• **INSTRUCTIONS FOR THE TASK**:
Please give the count of lines below that include "desired" and leave out everything else.

___ ENTRIES SHOWN

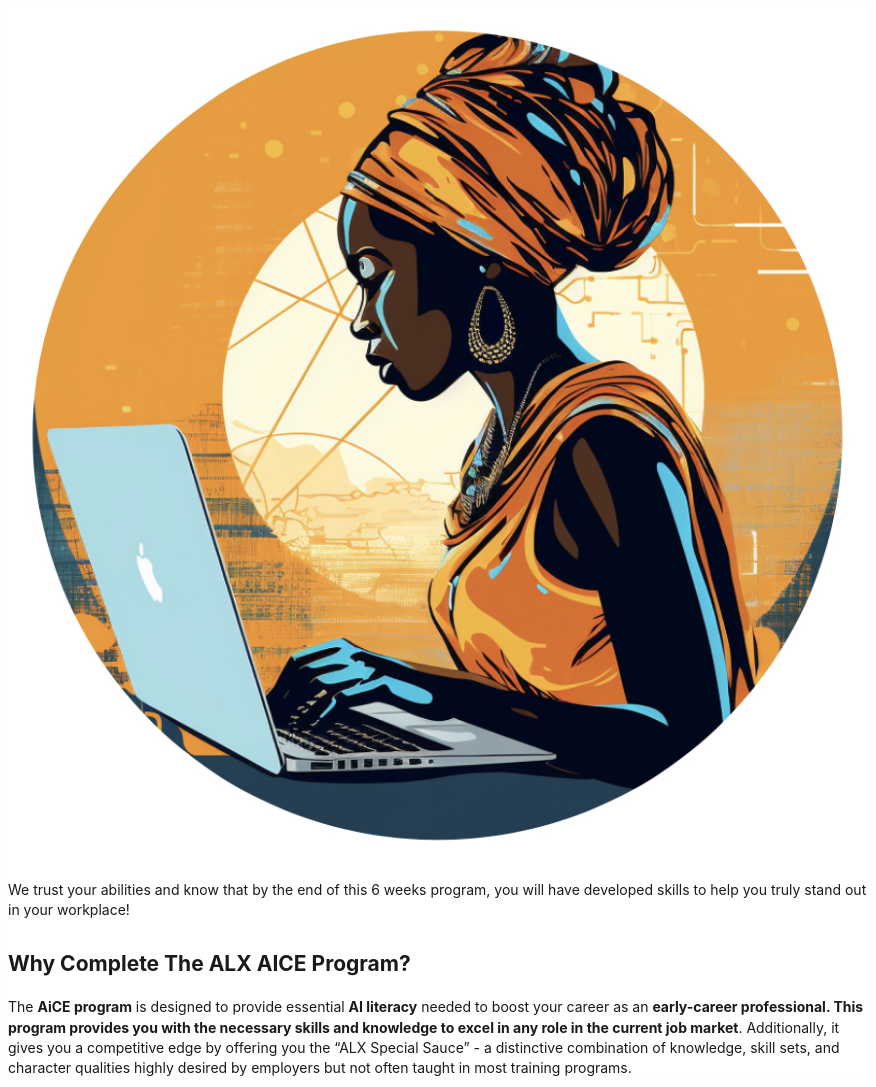 ![image](/Program%20Overview/image/part2i3.jpg)

We trust your abilities and know that by the end of this 6 weeks program, you will have developed skills to help you truly stand out in your workplace!

## Why Complete The ALX AICE Program?

The **AiCE program** is designed to provide essential **AI literacy** needed to boost your career as an **early-career professional. This program provides you with the necessary skills and knowledge to excel in any role in the current job market**. Additionally, it gives you a competitive edge by offering you the “ALX Special Sauce” - a distinctive combination of knowledge, skill sets, and character qualities highly desired by employers but not often taught in most training programs.
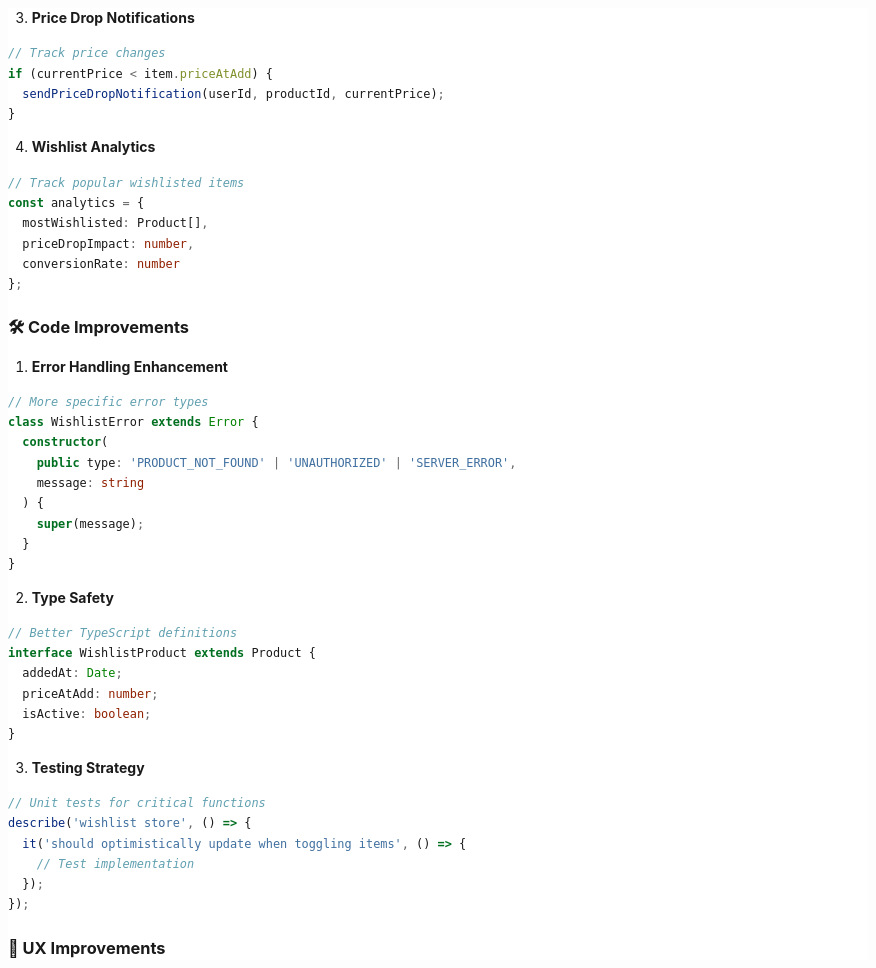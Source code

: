 3. **Price Drop Notifications**
```typescript
// Track price changes
if (currentPrice < item.priceAtAdd) {
  sendPriceDropNotification(userId, productId, currentPrice);
}
```

4. **Wishlist Analytics**
```typescript
// Track popular wishlisted items
const analytics = {
  mostWishlisted: Product[],
  priceDropImpact: number,
  conversionRate: number
};
```

### 🛠️ Code Improvements

1. **Error Handling Enhancement**
```typescript
// More specific error types
class WishlistError extends Error {
  constructor(
    public type: 'PRODUCT_NOT_FOUND' | 'UNAUTHORIZED' | 'SERVER_ERROR',
    message: string
  ) {
    super(message);
  }
}
```

2. **Type Safety**
```typescript
// Better TypeScript definitions
interface WishlistProduct extends Product {
  addedAt: Date;
  priceAtAdd: number;
  isActive: boolean;
}
```

3. **Testing Strategy**
```typescript
// Unit tests for critical functions
describe('wishlist store', () => {
  it('should optimistically update when toggling items', () => {
    // Test implementation
  });
});
```

### 📱 UX Improvements
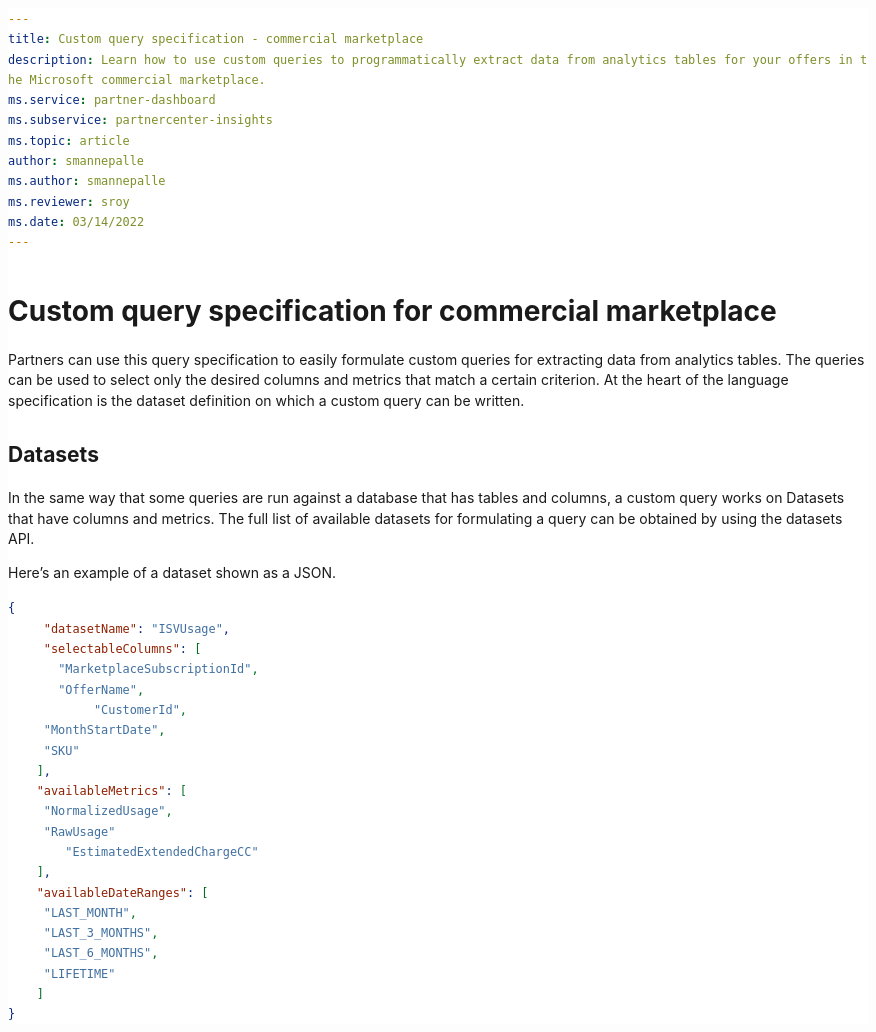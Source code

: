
 ```yaml
---
title: Custom query specification - commercial marketplace
description: Learn how to use custom queries to programmatically extract data from analytics tables for your offers in the Microsoft commercial marketplace.
ms.service: partner-dashboard 
ms.subservice: partnercenter-insights
ms.topic: article
author: smannepalle
ms.author: smannepalle
ms.reviewer: sroy
ms.date: 03/14/2022
---
```


# Custom query specification for commercial marketplace

Partners can use this query specification to easily formulate custom queries for extracting data from analytics tables. The queries can be used to select only the desired columns and metrics that match a certain criterion. At the heart of the language specification is the dataset definition on which a custom query can be written.

## Datasets

In the same way that some queries are run against a database that has tables and columns, a custom query works on Datasets that have columns and metrics. The full list of available datasets for formulating a query can be obtained by using the datasets API.

Here’s an example of a dataset shown as a JSON.

```json
{
     "datasetName": "ISVUsage",
     "selectableColumns": [
       "MarketplaceSubscriptionId",
       "OfferName",
            "CustomerId",
     "MonthStartDate",
     "SKU"
    ],
    "availableMetrics": [
     "NormalizedUsage", 
     "RawUsage"
        "EstimatedExtendedChargeCC"
    ],
    "availableDateRanges": [
     "LAST_MONTH",
     "LAST_3_MONTHS",
     "LAST_6_MONTHS",
     "LIFETIME"
    ]
}
```
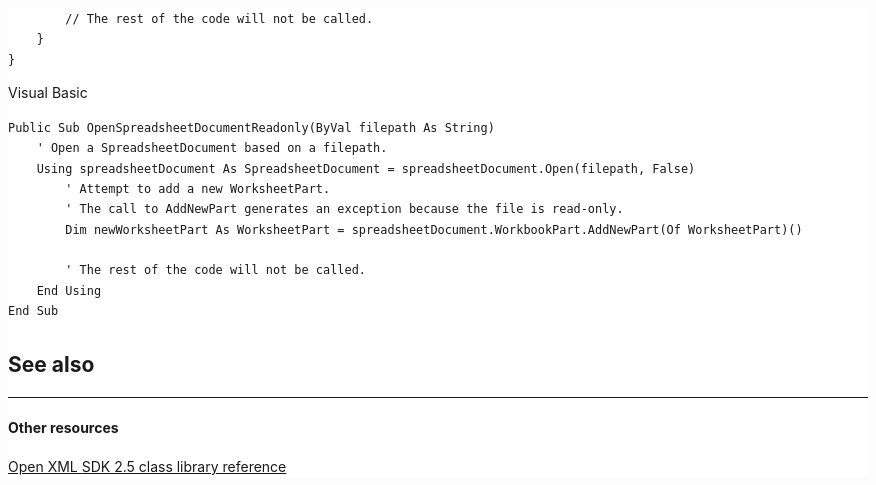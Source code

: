             // The rest of the code will not be called.
        }
    }

Visual Basic 

    Public Sub OpenSpreadsheetDocumentReadonly(ByVal filepath As String)
        ' Open a SpreadsheetDocument based on a filepath.
        Using spreadsheetDocument As SpreadsheetDocument = spreadsheetDocument.Open(filepath, False)
            ' Attempt to add a new WorksheetPart.
            ' The call to AddNewPart generates an exception because the file is read-only.
            Dim newWorksheetPart As WorksheetPart = spreadsheetDocument.WorkbookPart.AddNewPart(Of WorksheetPart)()

            ' The rest of the code will not be called.
        End Using
    End Sub

## See also

-------------------------------------------------------------------------------------------------------------------------------------------------------------------------------------------

#### Other resources

[Open XML SDK 2.5 class library
reference](http://msdn.microsoft.com/library/36c8a76e-ce1b-5959-7e85-5d77db7f46d6(Office.15).aspx)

______

• **RESPONSE**:
2